1.3 Organization of this paper

The remaining sections of the paper are organized as follows. Section 2 presents a cognitive architecture. Given a particular OODA based behavior model related with the spectrum competition, Sect. 3 is devoted to formulate the utility functions for the primary and secondary networks respectively, exploring the specifications and behavior motivations of them. Section 4 discusses the interaction between the two utility functions in the LPMS and MPLS scenarios. In Sect. 5, we discuss the existance and location of equilibrium of the proposed double auction games.

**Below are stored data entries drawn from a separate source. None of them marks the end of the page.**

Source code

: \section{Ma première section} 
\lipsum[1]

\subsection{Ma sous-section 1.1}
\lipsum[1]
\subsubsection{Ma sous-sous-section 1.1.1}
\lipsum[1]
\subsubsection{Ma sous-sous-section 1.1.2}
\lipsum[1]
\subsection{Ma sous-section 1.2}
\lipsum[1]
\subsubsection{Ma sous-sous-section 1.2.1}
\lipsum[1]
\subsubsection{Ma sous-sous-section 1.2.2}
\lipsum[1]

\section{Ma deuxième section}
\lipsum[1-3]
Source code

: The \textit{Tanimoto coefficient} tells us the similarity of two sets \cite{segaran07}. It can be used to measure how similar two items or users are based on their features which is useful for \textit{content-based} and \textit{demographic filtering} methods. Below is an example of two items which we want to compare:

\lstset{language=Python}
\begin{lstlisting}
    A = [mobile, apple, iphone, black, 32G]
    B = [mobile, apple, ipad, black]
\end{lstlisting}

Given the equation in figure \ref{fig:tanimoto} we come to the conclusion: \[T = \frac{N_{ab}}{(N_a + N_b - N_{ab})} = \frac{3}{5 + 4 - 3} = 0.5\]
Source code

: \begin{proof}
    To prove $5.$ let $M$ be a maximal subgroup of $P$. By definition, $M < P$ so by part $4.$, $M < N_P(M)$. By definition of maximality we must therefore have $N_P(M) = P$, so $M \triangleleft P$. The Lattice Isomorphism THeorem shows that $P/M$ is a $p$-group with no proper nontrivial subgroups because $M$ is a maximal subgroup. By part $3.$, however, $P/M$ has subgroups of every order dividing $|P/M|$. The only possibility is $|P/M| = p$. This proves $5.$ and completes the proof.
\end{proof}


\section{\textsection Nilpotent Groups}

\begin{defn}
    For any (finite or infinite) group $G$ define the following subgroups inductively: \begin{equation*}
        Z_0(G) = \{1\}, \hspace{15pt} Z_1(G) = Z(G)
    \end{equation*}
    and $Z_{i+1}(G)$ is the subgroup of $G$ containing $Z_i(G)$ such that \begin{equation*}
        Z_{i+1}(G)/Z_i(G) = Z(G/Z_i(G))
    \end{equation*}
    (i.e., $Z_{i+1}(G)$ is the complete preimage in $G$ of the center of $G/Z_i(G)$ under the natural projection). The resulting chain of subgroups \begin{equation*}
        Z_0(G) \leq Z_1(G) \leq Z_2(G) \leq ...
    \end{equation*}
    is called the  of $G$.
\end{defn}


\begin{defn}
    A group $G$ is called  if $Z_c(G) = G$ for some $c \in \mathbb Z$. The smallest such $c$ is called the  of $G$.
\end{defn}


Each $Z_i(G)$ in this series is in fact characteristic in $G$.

Then, Sect. 6 examines the reciprocal negotiation within one secondary network under four cases, and Sect. 7 presents the simulation results. Finally, Sect. 8 concludes the paper and highlights the research issues that the proposed DAST functions in the dynamic spectrum allocation of heterogeneous cognitive network.

2 Behavior modeling in the cognitive networks

2.1 Primary and secondary networks

Consider a cognitive network with I primary networks (PN) and several heterogeneous secondary networks (SN) around in Fig. 1, where each PN is assigned with licensed bands uniformly. Assume a PN-controller takes charge of spectrum management in the cognitive network, which not only allocates resource for PUs, but also maintains dealings with SNs on the current vacant bands. SNs compete for the spectrum access opportunities as a union in the open, unlicensed band, and then allocate for ruled SUs in certain strategies. We assume that users within the SNs are homo parochius [29], i.e. they value insiders’ (SUs in the same SN) welfare more than that of users outside, evaluate insiders personal qualities higher than those of outsiders (SUs in the other SNs), and partially suppress personal goals in favor of the goals of the group of insiders. However, the relationship of each SN with PN is more similar to the homo reciprocal society [29], where they interact strategically with a propensity to cooperate with each other. Therefore, SNs pursue the access opportunities at a cost while PN can snatch the revenue by leasing the vacant spectrum to SNs, such that both of them will benefit from the win-win cooperation.

Fig. 1
figure 1

Behavior model prototype in the cognitive network

Specifically, we indicate I PNs and K SNs with the sets \(S_{PN}=\{p_1,p_2,\ldots,p_I\}\) and \(S_{SN}=\{SN_1,SN_2,\ldots ,SN_K\}\) respectively. Moreover, there are \(N_k,k\in\{1,2,\ldots ,K\}\) users in the kth SN, indicated by the set \(SN_{k}=\{s_{j}^{k}\},j\in\{1,2,\ldots, N_k\}\), i.e. the jth user in the kth SN. In the cognitive network, the total system bandwidth B is divided into Tc OFDM subchannels. We authorize PN \(p_i,i\in\{1,2,\ldots, I\}\) with u i OFDM subchannels indicated by a channel index vector \(A_{p_i}=\{\alpha_{p_i}^n\},\alpha_{p_i}^n \in\{0,1\},n\in\{1,2,\ldots u^i\}\), where α n p i  = 1 indicates that the nth subchannel is allocated to p i and vice versa. Denote \(A_{s_{j}^{k}}=\{\beta_{s_{j}^{k}}^n\}, \beta_{s_{j}^{k}}^n\in\{0,1\},n\in\{1,2,\ldots v^j\}\) as the subchannels access for SU s k j , where \(\beta_{s_{j}^{k}}^n=1\) indicates that the nth subchannel is released to p i and vice versa. Define \(g_{p_i}^n, g_{s_{j}^{k}}^n\) as the channel gain for p i and s k j on the nth subchannel. In this model, users can obtain \(g_{p_i}^n\) and \(g_{s_{j}^{k}}^n\) by the channel estimation or cluster-based sensing [30, 31]. \(p_{p_i}^n\) is the power of p i on the nth subchannel and the channel noise is assumed to be independently and identically distributed (i.i.d) zero-mean complex additive white Gaussian random variables with variance σ2 on all the links.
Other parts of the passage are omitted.